LABURA, Sumutpos.jawapos.com-Wakil Bupati Labuhanbatu Utara, H. Samsul Tanjung, memaparkan substansi utama Rencana Detail Tata Ruang (RDTR) Kawasan Perkotaan Aek Kanopan–Gunting Saga–Damuli dalam Rapat Lintas Sektor yang digelar di Jakarta, Kamis (20/11). Pemaparan tersebut berlandaskan dokumen resmi RDTR 2025–2045 yang tengah difinalkan.
Dalam penyampaiannya, Wabup menegaskan bahwa RDTR merupakan instrumen penting bagi penataan ruang, pengendalian pembangunan, dan arah investasi di Labuhanbatu Utara.

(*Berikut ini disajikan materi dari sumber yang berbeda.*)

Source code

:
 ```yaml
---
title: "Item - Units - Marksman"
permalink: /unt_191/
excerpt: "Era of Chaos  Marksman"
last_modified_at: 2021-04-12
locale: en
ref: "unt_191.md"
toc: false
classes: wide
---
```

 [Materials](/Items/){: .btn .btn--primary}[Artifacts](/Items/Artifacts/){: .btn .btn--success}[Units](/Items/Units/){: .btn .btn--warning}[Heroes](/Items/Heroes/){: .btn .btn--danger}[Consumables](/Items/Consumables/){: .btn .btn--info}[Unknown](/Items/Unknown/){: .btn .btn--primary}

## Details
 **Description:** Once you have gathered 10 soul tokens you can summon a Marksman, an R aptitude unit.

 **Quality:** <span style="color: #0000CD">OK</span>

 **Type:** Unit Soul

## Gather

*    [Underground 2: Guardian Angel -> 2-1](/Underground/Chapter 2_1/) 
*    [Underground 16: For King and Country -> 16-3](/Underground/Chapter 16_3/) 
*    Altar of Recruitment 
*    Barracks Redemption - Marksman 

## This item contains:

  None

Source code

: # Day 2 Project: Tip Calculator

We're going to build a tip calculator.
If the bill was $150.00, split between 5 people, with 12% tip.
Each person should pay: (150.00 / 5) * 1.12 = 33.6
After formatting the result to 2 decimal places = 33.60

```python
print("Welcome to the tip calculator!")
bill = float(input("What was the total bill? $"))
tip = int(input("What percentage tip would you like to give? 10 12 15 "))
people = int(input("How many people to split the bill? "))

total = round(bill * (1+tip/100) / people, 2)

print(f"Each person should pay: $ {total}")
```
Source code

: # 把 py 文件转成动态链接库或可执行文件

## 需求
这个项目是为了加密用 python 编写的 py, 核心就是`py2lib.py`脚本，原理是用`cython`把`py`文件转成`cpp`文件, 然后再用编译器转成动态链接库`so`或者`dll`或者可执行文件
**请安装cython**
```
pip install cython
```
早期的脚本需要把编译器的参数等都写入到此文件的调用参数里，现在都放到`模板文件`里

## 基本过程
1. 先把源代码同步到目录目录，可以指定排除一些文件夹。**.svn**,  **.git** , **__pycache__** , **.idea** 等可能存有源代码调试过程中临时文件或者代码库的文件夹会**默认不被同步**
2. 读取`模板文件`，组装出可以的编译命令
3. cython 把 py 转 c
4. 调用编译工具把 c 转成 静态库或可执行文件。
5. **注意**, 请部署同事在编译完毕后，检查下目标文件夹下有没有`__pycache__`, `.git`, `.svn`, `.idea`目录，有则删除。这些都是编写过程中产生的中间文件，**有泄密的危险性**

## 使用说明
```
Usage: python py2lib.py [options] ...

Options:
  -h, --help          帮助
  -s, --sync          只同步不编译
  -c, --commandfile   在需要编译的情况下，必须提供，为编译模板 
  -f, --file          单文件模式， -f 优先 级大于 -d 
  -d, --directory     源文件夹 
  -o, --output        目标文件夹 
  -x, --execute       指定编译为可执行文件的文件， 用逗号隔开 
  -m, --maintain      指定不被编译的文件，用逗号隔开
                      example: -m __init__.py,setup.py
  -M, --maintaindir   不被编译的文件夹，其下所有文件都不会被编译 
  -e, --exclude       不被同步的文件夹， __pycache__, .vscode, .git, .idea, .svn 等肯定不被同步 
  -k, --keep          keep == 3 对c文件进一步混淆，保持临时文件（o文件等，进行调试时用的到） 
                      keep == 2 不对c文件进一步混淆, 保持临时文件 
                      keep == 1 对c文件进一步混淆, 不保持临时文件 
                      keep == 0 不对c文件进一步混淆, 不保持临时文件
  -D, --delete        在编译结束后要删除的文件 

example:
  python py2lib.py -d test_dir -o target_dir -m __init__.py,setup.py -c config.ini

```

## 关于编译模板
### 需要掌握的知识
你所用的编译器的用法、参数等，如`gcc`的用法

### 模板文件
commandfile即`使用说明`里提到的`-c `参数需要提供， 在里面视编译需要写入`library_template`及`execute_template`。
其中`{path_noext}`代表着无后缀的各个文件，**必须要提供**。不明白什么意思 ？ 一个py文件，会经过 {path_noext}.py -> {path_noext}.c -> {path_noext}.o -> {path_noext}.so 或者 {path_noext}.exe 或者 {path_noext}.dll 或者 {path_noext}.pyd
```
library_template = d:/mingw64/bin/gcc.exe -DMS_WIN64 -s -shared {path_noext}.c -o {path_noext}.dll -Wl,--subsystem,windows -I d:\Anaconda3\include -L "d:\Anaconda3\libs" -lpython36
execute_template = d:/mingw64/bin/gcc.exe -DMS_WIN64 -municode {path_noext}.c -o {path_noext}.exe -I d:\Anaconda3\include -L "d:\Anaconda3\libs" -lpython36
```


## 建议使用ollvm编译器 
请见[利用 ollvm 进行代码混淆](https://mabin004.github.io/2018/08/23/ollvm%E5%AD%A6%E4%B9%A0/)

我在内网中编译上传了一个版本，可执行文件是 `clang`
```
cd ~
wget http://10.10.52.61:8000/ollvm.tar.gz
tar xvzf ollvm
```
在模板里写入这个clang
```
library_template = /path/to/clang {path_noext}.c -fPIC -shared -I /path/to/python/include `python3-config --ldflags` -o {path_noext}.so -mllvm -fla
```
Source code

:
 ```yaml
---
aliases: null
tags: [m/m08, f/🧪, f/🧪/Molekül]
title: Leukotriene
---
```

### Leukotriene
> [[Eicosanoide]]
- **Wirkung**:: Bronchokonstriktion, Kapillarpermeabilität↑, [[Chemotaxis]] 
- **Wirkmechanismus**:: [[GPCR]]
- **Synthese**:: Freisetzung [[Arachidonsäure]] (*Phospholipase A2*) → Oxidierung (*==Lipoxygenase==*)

Wilayah perencanaan seluas 6.709,36 hektare ini mencakup sejumlah kelurahan dan desa di Kecamatan Kualuh Hulu serta Kualuh Selatan, yang memiliki potensi strategis mulai dari pusat pemerintahan, perdagangan dan jasa, pertanian, hingga perkebunan.
Ia turut menekankan posisi strategis kawasan perkotaan Aek Kanopan dalam jaringan infrastruktur regional. Kawasan tersebut berada di jalur Kereta Api Medan–Tebing Tinggi–Kisaran–Rantau Prapat, serta diperkuat oleh rencana pembangunan Tol Kisaran–Rantau Prapat yang akan semakin meningkatkan konektivitas dan peran kawasan sebagai pusat pelayanan lokal.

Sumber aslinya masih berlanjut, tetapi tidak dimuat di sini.